Franks seems to enjoy the unenviable task of capturing the half myth, half reality of the countryside. His sculptures stand like remnants of a farm, the shadows of his photographs hide the reality of the country, intimating rather than imitating life lived day by day.
Sentimentality and sympathy are out of fashion these days, replaced by realism (including hard edge ‘abstract’ realism) and the false ‘reach out’ of empathy. The Jam’s 1980 response to the OTT Hollywood glamour movie, That’s Entertainment, showed that the old days had a use-by date. Bergson’s concept of multiple levels of sympathy (of which ’empathy’ is none) disappeared with, well, Bergson.
But Franks loves the country where he lived for so many years.
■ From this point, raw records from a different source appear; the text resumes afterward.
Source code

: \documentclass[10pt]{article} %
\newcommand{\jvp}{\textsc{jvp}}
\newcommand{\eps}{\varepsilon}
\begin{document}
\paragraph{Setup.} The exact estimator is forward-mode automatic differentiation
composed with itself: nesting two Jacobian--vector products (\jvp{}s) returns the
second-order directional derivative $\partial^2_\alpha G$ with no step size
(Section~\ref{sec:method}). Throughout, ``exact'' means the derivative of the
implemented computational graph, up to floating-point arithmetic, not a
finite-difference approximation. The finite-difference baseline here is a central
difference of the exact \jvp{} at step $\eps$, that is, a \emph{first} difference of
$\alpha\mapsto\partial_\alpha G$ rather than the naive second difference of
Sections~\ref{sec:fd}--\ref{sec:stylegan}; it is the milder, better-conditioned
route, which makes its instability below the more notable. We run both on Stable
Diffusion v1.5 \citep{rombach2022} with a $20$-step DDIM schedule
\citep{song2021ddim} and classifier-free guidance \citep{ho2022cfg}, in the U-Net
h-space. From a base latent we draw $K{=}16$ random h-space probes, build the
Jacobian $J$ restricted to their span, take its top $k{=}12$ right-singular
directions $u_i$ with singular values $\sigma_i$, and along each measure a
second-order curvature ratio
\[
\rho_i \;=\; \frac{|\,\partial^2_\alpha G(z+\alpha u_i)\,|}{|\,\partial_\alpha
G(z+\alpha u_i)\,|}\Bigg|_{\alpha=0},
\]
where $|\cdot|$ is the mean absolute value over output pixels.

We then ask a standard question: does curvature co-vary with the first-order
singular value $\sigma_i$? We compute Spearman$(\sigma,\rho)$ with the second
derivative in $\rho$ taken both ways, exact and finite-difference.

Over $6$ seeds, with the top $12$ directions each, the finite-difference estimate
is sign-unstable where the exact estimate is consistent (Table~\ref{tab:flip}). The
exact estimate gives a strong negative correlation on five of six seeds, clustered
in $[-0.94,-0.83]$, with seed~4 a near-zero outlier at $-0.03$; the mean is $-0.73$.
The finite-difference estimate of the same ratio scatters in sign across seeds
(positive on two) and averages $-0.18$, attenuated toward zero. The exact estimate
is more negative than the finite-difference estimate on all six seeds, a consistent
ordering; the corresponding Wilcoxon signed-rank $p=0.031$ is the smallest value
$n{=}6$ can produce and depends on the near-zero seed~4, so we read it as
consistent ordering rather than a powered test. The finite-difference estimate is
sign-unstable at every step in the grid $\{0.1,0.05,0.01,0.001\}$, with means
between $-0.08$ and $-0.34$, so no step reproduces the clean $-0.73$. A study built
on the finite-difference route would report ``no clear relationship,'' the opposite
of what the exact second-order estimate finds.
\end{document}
The colours, the organic swirls, the flatness of the earth and sky are unembarrassed. It is a sentimental look at a countryside in constant change, the carnage that man has wreaked is noted but not criticised. The sympathy for those afflicted with the effects of life seen in the stark subjects of his black and white photographs. The sentimentality and sympathy for subject that sets Whiteley apart from his peers is evident in the Franks oeuvre. Until now, that oeuvre seems to have stayed mostly on the artist’s studio walls.
We make choices between lives and careers and Franks decided on life. Looking at forty years of work it seems he would have fitted well into the Watters stable. That didn’t happen; but it is good that we have a chance to see, perhaps somewhat understand, a life where art was not the means of production, but instead the product of love.
Billy Crawford, June 2022
Editors Note: Brad Franks is my father and has been a huge supporter of my work in the arts as well as the development of Awesome Black.